Task objective
All of the records below should be output exactly.

(Recorded data)
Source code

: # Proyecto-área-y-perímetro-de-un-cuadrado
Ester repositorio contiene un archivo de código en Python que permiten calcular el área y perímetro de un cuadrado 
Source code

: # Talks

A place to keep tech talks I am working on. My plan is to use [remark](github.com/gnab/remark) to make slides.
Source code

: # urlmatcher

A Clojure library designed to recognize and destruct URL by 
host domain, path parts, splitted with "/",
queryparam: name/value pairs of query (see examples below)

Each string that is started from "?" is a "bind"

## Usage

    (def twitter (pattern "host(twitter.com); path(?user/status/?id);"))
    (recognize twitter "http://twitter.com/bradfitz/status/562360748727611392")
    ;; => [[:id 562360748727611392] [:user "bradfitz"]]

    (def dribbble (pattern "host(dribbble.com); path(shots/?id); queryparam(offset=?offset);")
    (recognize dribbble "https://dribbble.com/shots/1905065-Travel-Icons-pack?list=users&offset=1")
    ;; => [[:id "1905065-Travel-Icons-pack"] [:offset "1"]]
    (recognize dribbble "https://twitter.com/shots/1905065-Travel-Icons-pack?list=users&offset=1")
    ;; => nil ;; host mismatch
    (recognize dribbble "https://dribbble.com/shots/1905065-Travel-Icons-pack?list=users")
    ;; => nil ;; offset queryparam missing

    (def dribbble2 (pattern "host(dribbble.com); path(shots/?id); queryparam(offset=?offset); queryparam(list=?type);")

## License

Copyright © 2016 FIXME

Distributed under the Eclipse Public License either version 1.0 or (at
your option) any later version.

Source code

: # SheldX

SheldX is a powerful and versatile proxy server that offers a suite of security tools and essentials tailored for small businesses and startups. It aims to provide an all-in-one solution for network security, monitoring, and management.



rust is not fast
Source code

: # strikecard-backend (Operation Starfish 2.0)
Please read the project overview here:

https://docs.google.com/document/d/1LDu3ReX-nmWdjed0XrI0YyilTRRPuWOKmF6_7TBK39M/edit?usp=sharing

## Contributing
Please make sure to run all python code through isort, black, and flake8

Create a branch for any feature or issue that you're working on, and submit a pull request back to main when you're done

Expected answer
Source code

: # Proyecto-área-y-perímetro-de-un-cuadrado
Ester repositorio contiene un archivo de código en Python que permiten calcular el área y perímetro de un cuadrado 
Source code

: # Talks

A place to keep tech talks I am working on. My plan is to use [remark](github.com/gnab/remark) to make slides.
Source code

: # urlmatcher

A Clojure library designed to recognize and destruct URL by 
host domain, path parts, splitted with "/",
queryparam: name/value pairs of query (see examples below)

Each string that is started from "?" is a "bind"

## Usage

    (def twitter (pattern "host(twitter.com); path(?user/status/?id);"))
    (recognize twitter "http://twitter.com/bradfitz/status/562360748727611392")
    ;; => [[:id 562360748727611392] [:user "bradfitz"]]

    (def dribbble (pattern "host(dribbble.com); path(shots/?id); queryparam(offset=?offset);")
    (recognize dribbble "https://dribbble.com/shots/1905065-Travel-Icons-pack?list=users&offset=1")
    ;; => [[:id "1905065-Travel-Icons-pack"] [:offset "1"]]
    (recognize dribbble "https://twitter.com/shots/1905065-Travel-Icons-pack?list=users&offset=1")
    ;; => nil ;; host mismatch
    (recognize dribbble "https://dribbble.com/shots/1905065-Travel-Icons-pack?list=users")
    ;; => nil ;; offset queryparam missing

    (def dribbble2 (pattern "host(dribbble.com); path(shots/?id); queryparam(offset=?offset); queryparam(list=?type);")

## License

Copyright © 2016 FIXME

Distributed under the Eclipse Public License either version 1.0 or (at
your option) any later version.

Source code

: # SheldX

SheldX is a powerful and versatile proxy server that offers a suite of security tools and essentials tailored for small businesses and startups. It aims to provide an all-in-one solution for network security, monitoring, and management.



rust is not fast
Source code

: # strikecard-backend (Operation Starfish 2.0)
Please read the project overview here:

https://docs.google.com/document/d/1LDu3ReX-nmWdjed0XrI0YyilTRRPuWOKmF6_7TBK39M/edit?usp=sharing

## Contributing
Please make sure to run all python code through isort, black, and flake8

Create a branch for any feature or issue that you're working on, and submit a pull request back to main when you're done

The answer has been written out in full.